Saved data entries
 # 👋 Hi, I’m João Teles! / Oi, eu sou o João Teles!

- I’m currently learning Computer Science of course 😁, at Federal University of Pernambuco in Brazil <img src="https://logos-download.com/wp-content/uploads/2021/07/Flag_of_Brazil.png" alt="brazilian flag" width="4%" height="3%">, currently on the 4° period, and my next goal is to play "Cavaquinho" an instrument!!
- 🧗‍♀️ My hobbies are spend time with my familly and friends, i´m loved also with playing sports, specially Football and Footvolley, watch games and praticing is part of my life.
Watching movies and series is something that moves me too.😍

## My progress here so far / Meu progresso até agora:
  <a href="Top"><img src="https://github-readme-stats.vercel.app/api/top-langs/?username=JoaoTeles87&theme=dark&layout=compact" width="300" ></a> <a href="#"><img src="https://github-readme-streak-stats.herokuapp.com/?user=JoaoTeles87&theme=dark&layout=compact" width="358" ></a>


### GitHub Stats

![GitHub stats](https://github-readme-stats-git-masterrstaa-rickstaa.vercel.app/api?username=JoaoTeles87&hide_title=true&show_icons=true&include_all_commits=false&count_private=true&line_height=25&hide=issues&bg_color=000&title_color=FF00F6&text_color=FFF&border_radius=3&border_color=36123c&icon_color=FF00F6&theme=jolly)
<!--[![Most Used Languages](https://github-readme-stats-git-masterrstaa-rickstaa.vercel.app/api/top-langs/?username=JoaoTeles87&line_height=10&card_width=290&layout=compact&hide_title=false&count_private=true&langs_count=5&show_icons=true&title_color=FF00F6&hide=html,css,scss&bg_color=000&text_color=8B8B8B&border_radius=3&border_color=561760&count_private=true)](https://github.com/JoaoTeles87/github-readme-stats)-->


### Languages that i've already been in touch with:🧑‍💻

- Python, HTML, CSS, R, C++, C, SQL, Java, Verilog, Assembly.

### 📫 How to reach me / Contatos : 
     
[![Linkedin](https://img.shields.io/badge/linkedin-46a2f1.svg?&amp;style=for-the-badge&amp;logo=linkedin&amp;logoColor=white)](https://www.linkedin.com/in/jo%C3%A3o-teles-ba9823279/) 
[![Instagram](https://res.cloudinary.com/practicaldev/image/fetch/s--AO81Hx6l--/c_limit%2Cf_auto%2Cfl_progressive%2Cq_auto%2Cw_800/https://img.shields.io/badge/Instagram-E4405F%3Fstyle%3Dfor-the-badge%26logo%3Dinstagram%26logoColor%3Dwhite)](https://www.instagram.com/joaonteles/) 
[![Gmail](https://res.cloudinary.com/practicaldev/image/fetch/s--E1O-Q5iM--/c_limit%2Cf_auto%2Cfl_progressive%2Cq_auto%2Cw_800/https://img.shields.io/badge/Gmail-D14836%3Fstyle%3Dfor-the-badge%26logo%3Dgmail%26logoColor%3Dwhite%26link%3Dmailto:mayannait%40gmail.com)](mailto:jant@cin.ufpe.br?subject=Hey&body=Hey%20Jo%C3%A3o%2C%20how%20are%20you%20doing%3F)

> TO DO: Which lines hold the word "that"? Return all of them from the records above.

> TASK RESPONSE:
Watching movies and series is something that moves me too.😍
### Languages that i've already been in touch with:🧑‍💻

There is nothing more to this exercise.